It pushed down on me so hard. It wanted to rip me off the wall, slide me to the end of the rope, and send me to the bottom of the mountain. I hung on.
The next two rappels were barely less eventful. I volunteered to go last clean both of them, and each offered its share of a shedding snowfield from above during what consistently seemed like the worst time: when the rope was fully weighted, the snow was funneled onto me, and the consequences were high. Why was I continuously the unlucky one?
The second-to-last person to rappel was moving uncomfortably slow. I was stuck, directly in the barrel of the gun, with no way to exit until it was my turn. The sloughs from above had, fortunately, been manageable. Who knows how big the last one would be.
On the final rappel I asked Kt, the only person waiting and keeping an eye on me at the base of the Stettner Couloir, to glance above and yell if anything started to rip toward me. Looking over my downhill shoulder as I rappelled, nearing the end of the rope, she yelled. Without even looking up, I pendulumed into the couloir wall and rapped right off the end of the rope, securing myself with nothing more than a hand on a rock hold. The couloir shed in front of us, ripping unconsolidated, wet snow that likely came from the Ford Couloir and the face to its south.
Even with a large team working together, it took too long to get out off of the Grand Teton in time to complete the day’s trifecta mission that I’d sought, which would have taken us up and down the two mountains to its south, as well. I was disappointed, but happy to have not been pushed off the end of my ropes.
The exit out of Garnet Canyon felt like our skis had hooks and the snow had loops—Velcro sticking us to the sloppy slush. Not only was it dangerous for wet slides and ligaments, it was slow and arduous for a return. Hours later, we emerged from Garnet Canyon and re-skirted Taggart and Bradley Lakes, reaching the parking lot under a hot afternoon sun. We took over the parking lot, exploding backpacks of wet gear in an attempt to dry it for another day of skiing.
That night, we paid our $18 to sleep in The Hostel in Jackson Village. We took the next day off. We rested and we ate a lot of food. Coffee shops. Energy. Fuel. Rest. Smiles.
May 3rd, 3:39AM. Jenny Lake Ranger Station. Skinning, again. Jenny Lake took a long time to hike around. We deemed the massive, 12,000-year-old, 1,191-acre frozen lake unsafe to cross, relegating us to its perimeter. With thin ice, broken trees, and steep embankments, navigating the shoreline was slow and arduous. We moved swiftly but carefully, fully aware of our ability to tire ourselves following a few days of exertion. Teewinot Mountain lay far ahead of us and even further above us, and it would be all too easy to tire ourselves this early in the morning while still on flat ground.

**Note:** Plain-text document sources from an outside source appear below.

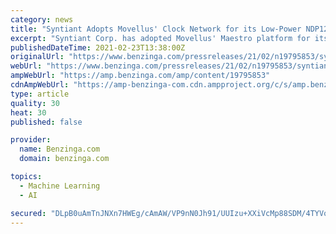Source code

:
 ```yaml
---
category: news
title: "Syntiant Adopts Movellus' Clock Network for its Low-Power NDP120 Deep Learning Processor"
excerpt: "Syntiant Corp. has adopted Movellus' Maestro platform for its Syntiant ® NDP120™ Neural Decision Processor™ (NDP), the edge AI chip company's latest generation of special purpose semiconductors for always-on audio and sensor processing in battery-powered devices."
publishedDateTime: 2021-02-23T13:38:00Z
originalUrl: "https://www.benzinga.com/pressreleases/21/02/n19795853/syntiant-adopts-movellus-clock-network-for-its-low-power-ndp120-deep-learning-processor"
webUrl: "https://www.benzinga.com/pressreleases/21/02/n19795853/syntiant-adopts-movellus-clock-network-for-its-low-power-ndp120-deep-learning-processor"
ampWebUrl: "https://amp.benzinga.com/amp/content/19795853"
cdnAmpWebUrl: "https://amp-benzinga-com.cdn.ampproject.org/c/s/amp.benzinga.com/amp/content/19795853"
type: article
quality: 30
heat: 30
published: false

provider:
  name: Benzinga.com
  domain: benzinga.com

topics:
  - Machine Learning
  - AI

secured: "DLpB0uAmTnJNXn7HWEg/cAmAW/VP9nN0Jh91/UUIzu+XXiVcMp88SDM/4TYVoTrGeAycPlF+QCZ44BvyAK0OgQaEUG4u9AmywPdZSjhBH2XMGgnQvXq1EEmPKVlcwVSDvhYKPXN8q9+TQ0YGoBkZjZ2MVHpcy1VF0Qd/bkWtzZ/Ue049h2USemX7JrJte4BVeqNhpj6un/dOy2J5mwhL0nlBeohmhOVg6PTPr+CJA4VoISLfIIue6z7Eb2vYOv873OX94ebJYjScfEU+RTihJxrGEB4gb64c+OBo7YXuJuI1R6Pn3M/XfDdMtfQl33Tu7RRFoDW7eov+YkbjHRumVt0IjVG83HC0sHpD1kIY0xs=;u6UbXun6CrH4eKaFdhGtmQ=="
---
```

Cascade Canyon’s breadth welcomed us as we passed Mount Owen and moved higher and closer to Teewinot. Soon we passed it, its north side slipping away as we paraded toward its lesser-visited western flanks. At first light under strong winds, I stopped to put a hat in my backpack, only to remove it and place it directly on an enormous bear print, frozen in the morning snow from the previous day. Oh yeah, it’s May. In the Tetons. Bears.
Going with our instinct, Beau, Kt, our new friend Murph, and I optimistically climbed toward a slot dropping from the mountain’s northwest aspect. It only became visible when we were inside its base, but the slash in the mountain that we’d hoped would be a skiable couloir was nothing more than a near-vertical frozen waterfall that coalesced with the mountainside.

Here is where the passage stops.